After receiving 20 items, the client then reconfigures itself to read from the backup as follows:

%%{init: {'theme': 'base', 'themeVariables': { 'fontFamily': '-apple-system, BlinkMacSystemFont, Roboto, Oxygen-Sans, Ubuntu, Cantarell, sans-serif'}}}%%
graph LR;
    Host[Archive Host]-- replication -->Backup[Archive Backup];
    Backup-- replay -->Client[Archive Client]

The sample operates as follows:

  • at start of the Archive Host, it constructs an Archiving Media Driver and Aeron client.
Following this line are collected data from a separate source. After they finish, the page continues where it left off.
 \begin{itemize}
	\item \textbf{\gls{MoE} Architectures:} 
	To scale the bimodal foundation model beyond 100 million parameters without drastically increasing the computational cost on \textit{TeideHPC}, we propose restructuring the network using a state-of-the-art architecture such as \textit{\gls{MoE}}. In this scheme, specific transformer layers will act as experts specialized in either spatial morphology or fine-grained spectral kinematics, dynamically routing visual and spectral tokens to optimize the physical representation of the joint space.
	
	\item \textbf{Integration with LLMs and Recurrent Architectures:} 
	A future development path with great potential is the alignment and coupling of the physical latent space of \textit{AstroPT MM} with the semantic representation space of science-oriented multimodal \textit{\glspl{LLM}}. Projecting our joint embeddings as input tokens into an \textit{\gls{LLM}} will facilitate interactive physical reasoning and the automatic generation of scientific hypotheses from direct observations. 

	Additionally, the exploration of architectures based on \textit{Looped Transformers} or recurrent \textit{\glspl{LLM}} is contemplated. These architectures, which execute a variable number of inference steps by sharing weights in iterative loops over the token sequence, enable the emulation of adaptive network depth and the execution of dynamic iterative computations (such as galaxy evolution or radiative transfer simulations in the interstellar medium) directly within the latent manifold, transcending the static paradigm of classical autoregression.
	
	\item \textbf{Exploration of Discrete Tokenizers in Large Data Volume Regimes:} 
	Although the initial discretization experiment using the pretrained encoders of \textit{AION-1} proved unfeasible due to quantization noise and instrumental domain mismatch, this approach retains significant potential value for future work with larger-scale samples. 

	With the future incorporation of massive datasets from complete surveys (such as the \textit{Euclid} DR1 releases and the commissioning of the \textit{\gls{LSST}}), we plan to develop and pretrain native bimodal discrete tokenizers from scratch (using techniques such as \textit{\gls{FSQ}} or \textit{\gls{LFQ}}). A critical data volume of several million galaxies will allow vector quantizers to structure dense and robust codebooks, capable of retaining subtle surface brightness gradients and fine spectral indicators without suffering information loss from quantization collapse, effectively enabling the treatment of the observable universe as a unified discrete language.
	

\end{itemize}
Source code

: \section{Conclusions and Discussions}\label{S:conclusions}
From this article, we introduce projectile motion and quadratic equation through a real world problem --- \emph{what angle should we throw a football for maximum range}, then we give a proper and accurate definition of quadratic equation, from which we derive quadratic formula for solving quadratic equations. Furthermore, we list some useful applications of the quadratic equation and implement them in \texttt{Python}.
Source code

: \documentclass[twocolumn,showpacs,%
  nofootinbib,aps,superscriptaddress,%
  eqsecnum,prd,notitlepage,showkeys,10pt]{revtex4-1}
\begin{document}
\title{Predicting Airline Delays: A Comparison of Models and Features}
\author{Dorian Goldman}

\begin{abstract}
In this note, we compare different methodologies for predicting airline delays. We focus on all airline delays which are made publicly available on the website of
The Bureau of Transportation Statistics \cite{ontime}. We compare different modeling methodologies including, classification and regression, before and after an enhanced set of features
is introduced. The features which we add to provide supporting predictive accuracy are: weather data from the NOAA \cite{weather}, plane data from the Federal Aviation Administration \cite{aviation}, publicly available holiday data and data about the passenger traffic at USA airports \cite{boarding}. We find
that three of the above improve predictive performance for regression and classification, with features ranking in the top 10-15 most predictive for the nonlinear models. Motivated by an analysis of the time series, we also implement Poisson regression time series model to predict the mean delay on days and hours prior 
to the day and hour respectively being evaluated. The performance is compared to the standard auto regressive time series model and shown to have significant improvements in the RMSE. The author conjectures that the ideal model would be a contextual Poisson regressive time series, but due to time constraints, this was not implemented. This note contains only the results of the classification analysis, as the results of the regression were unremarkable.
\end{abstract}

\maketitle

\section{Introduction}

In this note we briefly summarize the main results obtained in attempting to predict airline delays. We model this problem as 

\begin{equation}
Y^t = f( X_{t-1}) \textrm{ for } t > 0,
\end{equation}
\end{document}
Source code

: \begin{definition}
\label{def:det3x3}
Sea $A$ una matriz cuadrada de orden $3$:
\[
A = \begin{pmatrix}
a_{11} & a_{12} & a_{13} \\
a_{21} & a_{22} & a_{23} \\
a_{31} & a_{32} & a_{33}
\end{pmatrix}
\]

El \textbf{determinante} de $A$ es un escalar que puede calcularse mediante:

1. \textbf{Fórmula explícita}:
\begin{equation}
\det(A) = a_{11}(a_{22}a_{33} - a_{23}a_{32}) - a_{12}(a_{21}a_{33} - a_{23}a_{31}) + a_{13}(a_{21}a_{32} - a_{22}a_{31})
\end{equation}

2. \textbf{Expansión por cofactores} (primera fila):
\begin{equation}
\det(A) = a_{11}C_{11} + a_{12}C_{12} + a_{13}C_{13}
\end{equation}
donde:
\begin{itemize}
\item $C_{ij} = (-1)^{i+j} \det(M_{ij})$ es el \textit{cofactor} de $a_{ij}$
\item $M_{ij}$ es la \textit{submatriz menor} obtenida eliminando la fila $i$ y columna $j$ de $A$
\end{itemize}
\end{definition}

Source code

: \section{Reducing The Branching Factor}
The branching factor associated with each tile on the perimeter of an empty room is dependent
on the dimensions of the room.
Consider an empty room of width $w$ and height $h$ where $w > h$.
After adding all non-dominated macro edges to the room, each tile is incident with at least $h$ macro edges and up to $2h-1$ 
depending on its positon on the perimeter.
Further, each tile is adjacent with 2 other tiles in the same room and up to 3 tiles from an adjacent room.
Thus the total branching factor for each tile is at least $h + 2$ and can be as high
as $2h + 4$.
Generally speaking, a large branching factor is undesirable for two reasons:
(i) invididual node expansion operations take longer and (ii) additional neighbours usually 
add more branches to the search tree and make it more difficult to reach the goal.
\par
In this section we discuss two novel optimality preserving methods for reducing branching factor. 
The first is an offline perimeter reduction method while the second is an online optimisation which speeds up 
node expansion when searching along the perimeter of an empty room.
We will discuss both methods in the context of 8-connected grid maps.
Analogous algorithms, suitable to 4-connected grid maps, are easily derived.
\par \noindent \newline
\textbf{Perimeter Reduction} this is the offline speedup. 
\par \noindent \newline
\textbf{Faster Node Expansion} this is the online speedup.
This Archiving Media Driver listens on two ports: 17000 and 17001 - this is for the Control Request and Recording Events channel respectively.
  • with the Aeron object ready, the Archive Host constructs a spied aeron-ipc subscription on stream 100 and starts appending data
  • at the start of the Archive Backup, it also constructs an Archiving Media Driver and Aeron client. This Archiving Media Driver listens on the same two ports: 17000 and 17001 - this is for the Control Request and Recording Events channel respectively.
  • the Archive Backup has Aeron Agent installed, with logging for aeron.event.log=admin and aeron.event.archive.log=all to show the actual Archive Backup activity. This is set within the Docker entrypoint.sh
  • with the Archive ready, the Archive Backup connects to the Archive Host and starts a replication session.
  • at the start of the Archive Client, it constructs a normal Media Driver and Aeron client.
  • the Archive Client then creates and connects an instance of AeronArchive to the Archive Host. It will wait until the Archive Host is ready.
  • with a connected AeronArchive, the Archive Client asks the remote archive to list its recordings and finds the correct one matching aeron-ipc subscription on stream 100. It then creates a local subscription and requests the remote Archive Host to begin a replay to it.
  • once the Archive Client has consumed 20 items from the Archive Host, it disconnects and reconnects to the Archive Backup and resumes from 21 onwards

Note

The sample runs in Docker and as a result some configuration is simplified - most importantly, the Archive Host and Archive Backup processes use the same ports. If you run this on a single machine, you will need to adjust the code to use per process ports.

A note on position

The position returned by the offer is the same position you can read in a Header passed into a FragmentHandler. This is the same position you provide when replaying from a given offset - so for example, if you last received a message in the FragmentHandler with header.position() of 1280, you would then replay from 1280 to get the next message.

Building the Archive Host

The archive host is unchanged from the Multi-host Sample, and requires nothing particular to allow replication. The primary host code is found on GitHub: ArchiveHost.java

Building the Archive Backup

Constructing ArchivingMediaDriver

The Archive Backup process has a slightly different configuration to the Archive Host.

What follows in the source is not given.